====== Supplied material

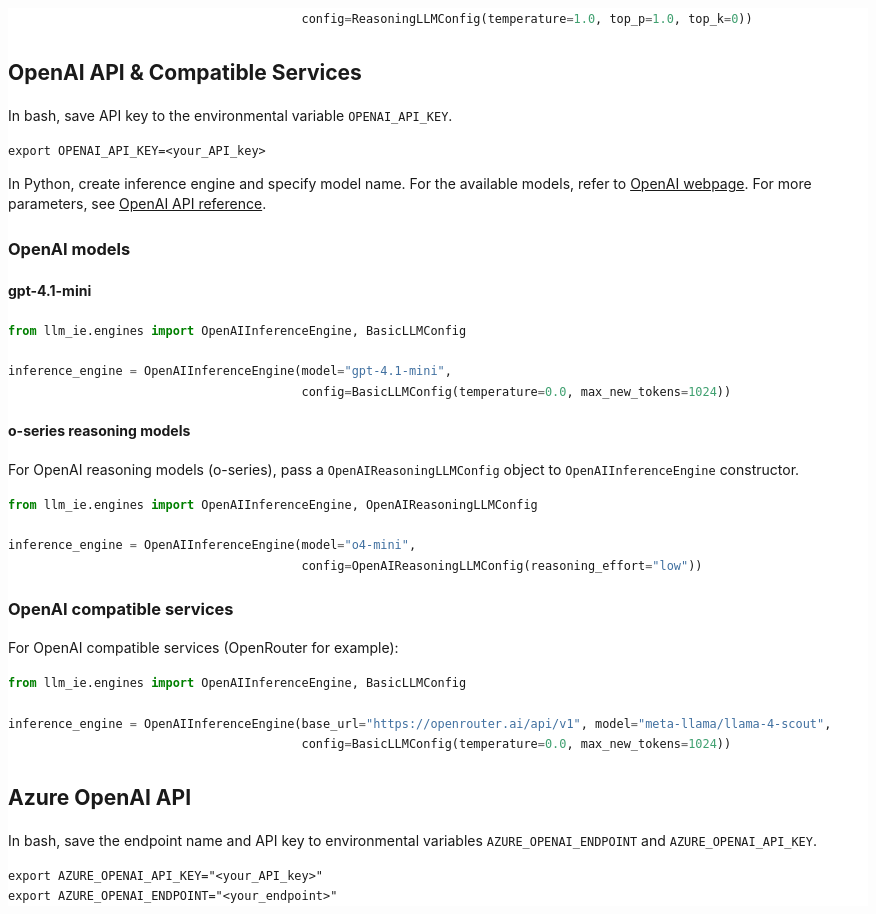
 ```python
                                         config=ReasoningLLMConfig(temperature=1.0, top_p=1.0, top_k=0))
``` 



## OpenAI API & Compatible Services
In bash, save API key to the environmental variable ```OPENAI_API_KEY```.
```
export OPENAI_API_KEY=<your_API_key>
```

In Python, create inference engine and specify model name. For the available models, refer to [OpenAI webpage](https://platform.openai.com/docs/models). 
For more parameters, see [OpenAI API reference](https://platform.openai.com/docs/api-reference/introduction).

### OpenAI models
#### gpt-4.1-mini
```python
from llm_ie.engines import OpenAIInferenceEngine, BasicLLMConfig

inference_engine = OpenAIInferenceEngine(model="gpt-4.1-mini", 
                                         config=BasicLLMConfig(temperature=0.0, max_new_tokens=1024))
```

#### o-series reasoning models
For OpenAI reasoning models (o-series), pass a `OpenAIReasoningLLMConfig` object to `OpenAIInferenceEngine` constructor. 

```python
from llm_ie.engines import OpenAIInferenceEngine, OpenAIReasoningLLMConfig

inference_engine = OpenAIInferenceEngine(model="o4-mini", 
                                         config=OpenAIReasoningLLMConfig(reasoning_effort="low"))
```

### OpenAI compatible services
For OpenAI compatible services (OpenRouter for example):
```python
from llm_ie.engines import OpenAIInferenceEngine, BasicLLMConfig

inference_engine = OpenAIInferenceEngine(base_url="https://openrouter.ai/api/v1", model="meta-llama/llama-4-scout",
                                         config=BasicLLMConfig(temperature=0.0, max_new_tokens=1024))
```

## Azure OpenAI API
In bash, save the endpoint name and API key to environmental variables `AZURE_OPENAI_ENDPOINT` and `AZURE_OPENAI_API_KEY`.
```
export AZURE_OPENAI_API_KEY="<your_API_key>"
export AZURE_OPENAI_ENDPOINT="<your_endpoint>"
```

============

*Exercise brief*. Look over the records above, and wherever a line contains the string "name", copy that line.

*Result*.
In Python, create inference engine and specify model name. For the available models, refer to [OpenAI webpage](https://platform.openai.com/docs/models). 
In bash, save the endpoint name and API key to environmental variables `AZURE_OPENAI_ENDPOINT` and `AZURE_OPENAI_API_KEY`.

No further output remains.